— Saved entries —
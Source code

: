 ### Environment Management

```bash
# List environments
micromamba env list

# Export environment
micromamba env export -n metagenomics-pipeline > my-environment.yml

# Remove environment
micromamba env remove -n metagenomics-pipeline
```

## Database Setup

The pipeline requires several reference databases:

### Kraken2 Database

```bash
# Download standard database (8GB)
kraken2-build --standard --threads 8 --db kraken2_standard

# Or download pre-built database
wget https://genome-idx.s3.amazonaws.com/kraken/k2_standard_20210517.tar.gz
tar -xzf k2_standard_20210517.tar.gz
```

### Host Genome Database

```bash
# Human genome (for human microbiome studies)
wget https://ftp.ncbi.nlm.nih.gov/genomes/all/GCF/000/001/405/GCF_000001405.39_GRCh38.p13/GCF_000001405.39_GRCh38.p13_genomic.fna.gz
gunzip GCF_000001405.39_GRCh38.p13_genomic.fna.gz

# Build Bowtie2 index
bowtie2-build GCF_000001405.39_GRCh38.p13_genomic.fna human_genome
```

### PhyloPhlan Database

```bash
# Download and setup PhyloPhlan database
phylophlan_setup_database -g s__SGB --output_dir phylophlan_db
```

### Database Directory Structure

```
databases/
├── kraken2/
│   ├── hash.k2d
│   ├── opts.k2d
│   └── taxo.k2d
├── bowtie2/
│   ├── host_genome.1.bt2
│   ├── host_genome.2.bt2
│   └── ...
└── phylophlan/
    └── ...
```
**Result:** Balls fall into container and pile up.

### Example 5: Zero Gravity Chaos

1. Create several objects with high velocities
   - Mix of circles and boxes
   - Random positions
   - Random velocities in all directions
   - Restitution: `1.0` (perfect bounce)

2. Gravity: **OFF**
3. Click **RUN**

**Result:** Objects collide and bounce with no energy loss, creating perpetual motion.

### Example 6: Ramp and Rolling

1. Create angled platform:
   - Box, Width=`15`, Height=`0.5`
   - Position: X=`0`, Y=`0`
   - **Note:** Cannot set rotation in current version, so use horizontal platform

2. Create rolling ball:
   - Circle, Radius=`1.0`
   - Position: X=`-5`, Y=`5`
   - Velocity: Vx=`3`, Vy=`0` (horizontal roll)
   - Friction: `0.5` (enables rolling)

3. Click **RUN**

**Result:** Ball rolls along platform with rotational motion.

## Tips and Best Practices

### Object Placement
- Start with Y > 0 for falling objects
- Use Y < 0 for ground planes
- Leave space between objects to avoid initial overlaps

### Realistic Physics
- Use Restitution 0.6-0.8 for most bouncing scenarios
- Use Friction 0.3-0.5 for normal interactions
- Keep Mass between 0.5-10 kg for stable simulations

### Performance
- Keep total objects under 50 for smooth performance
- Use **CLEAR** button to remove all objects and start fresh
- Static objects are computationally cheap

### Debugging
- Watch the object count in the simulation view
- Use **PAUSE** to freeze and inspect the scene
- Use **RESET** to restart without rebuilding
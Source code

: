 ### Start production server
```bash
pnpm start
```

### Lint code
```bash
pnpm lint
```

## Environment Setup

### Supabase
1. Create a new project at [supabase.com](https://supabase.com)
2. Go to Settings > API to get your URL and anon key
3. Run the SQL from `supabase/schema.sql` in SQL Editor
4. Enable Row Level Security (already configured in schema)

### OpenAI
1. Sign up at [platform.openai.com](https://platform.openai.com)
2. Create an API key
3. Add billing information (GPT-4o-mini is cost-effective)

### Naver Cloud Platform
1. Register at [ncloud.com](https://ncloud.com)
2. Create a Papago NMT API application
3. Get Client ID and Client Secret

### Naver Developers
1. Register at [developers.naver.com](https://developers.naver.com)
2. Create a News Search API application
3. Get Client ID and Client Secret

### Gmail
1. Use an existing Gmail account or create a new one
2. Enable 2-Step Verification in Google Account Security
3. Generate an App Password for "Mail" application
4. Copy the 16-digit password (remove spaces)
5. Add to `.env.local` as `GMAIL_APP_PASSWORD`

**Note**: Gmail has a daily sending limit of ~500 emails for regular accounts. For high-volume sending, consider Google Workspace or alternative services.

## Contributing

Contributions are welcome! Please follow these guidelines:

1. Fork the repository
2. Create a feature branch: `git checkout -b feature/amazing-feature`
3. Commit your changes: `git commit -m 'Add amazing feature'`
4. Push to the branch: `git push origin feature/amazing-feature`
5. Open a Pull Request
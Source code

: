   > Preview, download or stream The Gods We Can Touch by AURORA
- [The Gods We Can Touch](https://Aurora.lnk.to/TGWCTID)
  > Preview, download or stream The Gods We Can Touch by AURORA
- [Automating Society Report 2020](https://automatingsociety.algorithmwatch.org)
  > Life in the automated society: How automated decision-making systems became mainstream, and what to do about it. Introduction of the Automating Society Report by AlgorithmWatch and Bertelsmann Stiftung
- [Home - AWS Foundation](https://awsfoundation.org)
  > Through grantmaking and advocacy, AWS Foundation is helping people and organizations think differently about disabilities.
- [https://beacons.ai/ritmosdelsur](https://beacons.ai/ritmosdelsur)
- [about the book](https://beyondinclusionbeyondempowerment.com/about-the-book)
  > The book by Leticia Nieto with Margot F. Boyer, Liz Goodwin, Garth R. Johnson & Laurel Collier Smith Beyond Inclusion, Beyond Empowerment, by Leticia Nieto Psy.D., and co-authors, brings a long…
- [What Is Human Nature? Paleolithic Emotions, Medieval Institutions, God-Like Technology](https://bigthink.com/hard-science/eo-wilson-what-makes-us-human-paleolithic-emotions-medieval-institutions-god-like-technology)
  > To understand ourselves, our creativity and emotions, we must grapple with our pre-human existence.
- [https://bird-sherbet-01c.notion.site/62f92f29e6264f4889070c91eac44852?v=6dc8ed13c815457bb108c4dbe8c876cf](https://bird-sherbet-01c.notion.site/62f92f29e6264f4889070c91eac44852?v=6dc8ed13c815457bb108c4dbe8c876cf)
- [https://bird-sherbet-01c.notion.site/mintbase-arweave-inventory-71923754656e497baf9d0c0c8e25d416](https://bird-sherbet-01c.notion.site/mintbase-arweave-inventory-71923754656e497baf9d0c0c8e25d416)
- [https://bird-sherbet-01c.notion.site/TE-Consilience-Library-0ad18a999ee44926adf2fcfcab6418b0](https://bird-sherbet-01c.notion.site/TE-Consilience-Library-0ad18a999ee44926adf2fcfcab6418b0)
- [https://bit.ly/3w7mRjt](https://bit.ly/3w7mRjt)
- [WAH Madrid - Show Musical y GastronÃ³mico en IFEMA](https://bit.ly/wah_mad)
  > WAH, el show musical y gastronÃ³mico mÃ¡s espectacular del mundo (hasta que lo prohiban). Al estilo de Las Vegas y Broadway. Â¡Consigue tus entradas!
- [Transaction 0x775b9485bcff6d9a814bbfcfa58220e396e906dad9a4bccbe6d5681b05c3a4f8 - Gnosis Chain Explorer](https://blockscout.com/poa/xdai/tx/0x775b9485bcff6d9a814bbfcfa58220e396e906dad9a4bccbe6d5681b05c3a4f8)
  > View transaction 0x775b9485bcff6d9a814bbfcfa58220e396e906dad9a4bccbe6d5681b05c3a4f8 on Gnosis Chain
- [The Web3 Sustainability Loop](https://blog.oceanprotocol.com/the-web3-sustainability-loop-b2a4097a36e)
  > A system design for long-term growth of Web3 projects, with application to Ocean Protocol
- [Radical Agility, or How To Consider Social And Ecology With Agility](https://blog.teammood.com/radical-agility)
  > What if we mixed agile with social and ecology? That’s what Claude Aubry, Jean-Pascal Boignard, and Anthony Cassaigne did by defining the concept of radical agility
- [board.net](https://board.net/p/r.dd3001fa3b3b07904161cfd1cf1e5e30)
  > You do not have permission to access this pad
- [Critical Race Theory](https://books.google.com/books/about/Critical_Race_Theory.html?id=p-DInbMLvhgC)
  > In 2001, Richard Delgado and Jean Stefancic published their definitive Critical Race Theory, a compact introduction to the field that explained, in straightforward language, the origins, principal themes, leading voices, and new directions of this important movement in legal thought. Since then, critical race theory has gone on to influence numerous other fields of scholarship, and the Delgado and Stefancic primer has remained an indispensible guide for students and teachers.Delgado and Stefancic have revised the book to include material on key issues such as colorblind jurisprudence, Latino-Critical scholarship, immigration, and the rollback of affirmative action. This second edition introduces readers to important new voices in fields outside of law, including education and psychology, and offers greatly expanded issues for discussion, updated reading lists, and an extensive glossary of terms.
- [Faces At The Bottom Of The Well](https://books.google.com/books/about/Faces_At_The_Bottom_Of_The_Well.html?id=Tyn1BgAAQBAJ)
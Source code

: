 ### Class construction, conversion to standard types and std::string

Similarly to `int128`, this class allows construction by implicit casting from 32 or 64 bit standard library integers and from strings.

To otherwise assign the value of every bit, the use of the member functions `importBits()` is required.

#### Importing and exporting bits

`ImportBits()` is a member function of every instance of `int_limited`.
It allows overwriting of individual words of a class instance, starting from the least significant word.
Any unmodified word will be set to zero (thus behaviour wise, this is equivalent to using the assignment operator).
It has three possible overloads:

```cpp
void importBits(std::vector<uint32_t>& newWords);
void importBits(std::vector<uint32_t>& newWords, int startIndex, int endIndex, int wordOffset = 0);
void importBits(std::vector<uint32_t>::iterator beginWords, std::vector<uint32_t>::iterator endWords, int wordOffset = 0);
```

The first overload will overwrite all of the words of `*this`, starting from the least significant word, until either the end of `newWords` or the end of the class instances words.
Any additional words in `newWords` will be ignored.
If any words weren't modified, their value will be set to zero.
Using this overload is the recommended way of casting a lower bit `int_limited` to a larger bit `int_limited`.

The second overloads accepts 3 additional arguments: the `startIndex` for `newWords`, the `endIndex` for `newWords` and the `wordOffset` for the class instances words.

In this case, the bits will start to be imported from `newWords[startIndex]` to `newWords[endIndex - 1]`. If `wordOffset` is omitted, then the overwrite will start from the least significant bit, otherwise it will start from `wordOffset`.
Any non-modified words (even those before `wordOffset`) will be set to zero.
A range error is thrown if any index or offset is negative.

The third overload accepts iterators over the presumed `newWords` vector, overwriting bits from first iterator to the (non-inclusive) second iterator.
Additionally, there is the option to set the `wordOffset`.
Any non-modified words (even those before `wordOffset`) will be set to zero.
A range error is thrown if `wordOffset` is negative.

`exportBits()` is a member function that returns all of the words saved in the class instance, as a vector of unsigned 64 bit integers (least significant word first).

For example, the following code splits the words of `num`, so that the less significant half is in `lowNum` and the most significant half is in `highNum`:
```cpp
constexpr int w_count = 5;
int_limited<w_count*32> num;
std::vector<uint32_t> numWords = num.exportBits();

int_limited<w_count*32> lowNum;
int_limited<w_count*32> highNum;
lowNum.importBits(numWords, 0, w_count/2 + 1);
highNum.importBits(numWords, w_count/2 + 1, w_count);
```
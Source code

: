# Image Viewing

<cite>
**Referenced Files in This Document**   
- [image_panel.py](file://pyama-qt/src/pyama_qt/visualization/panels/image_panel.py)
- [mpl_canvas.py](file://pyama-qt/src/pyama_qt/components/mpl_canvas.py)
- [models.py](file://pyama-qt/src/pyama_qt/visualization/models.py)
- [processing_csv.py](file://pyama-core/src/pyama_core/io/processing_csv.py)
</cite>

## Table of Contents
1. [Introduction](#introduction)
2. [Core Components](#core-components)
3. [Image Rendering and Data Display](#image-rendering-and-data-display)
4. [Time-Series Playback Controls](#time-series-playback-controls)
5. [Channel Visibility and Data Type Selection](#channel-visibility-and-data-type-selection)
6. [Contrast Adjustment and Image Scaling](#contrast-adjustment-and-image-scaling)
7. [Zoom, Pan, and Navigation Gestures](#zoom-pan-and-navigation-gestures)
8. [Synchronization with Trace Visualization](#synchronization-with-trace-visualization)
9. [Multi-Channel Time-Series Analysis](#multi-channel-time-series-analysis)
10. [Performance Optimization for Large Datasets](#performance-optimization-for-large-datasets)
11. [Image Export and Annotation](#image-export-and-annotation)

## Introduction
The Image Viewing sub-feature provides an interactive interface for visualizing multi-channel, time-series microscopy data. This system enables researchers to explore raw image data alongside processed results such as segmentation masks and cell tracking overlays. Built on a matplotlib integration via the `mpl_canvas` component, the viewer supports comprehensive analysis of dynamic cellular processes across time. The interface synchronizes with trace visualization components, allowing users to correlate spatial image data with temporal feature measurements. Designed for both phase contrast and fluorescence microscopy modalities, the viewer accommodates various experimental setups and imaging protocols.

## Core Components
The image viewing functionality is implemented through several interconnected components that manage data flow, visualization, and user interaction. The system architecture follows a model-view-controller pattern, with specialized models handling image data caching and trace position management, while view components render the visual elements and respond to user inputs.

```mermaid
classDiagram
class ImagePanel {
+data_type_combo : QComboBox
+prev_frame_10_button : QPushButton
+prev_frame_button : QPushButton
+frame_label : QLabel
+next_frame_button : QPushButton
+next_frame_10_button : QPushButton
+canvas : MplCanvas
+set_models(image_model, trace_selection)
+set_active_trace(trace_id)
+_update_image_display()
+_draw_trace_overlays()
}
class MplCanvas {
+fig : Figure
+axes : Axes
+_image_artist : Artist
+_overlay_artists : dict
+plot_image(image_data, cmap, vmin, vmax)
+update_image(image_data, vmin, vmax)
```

— Assignment —
Pick out all lines from the data above in which the word "value" appears.

— Response to this task —
To otherwise assign the value of every bit, the use of the member functions `importBits()` is required.
If any words weren't modified, their value will be set to zero.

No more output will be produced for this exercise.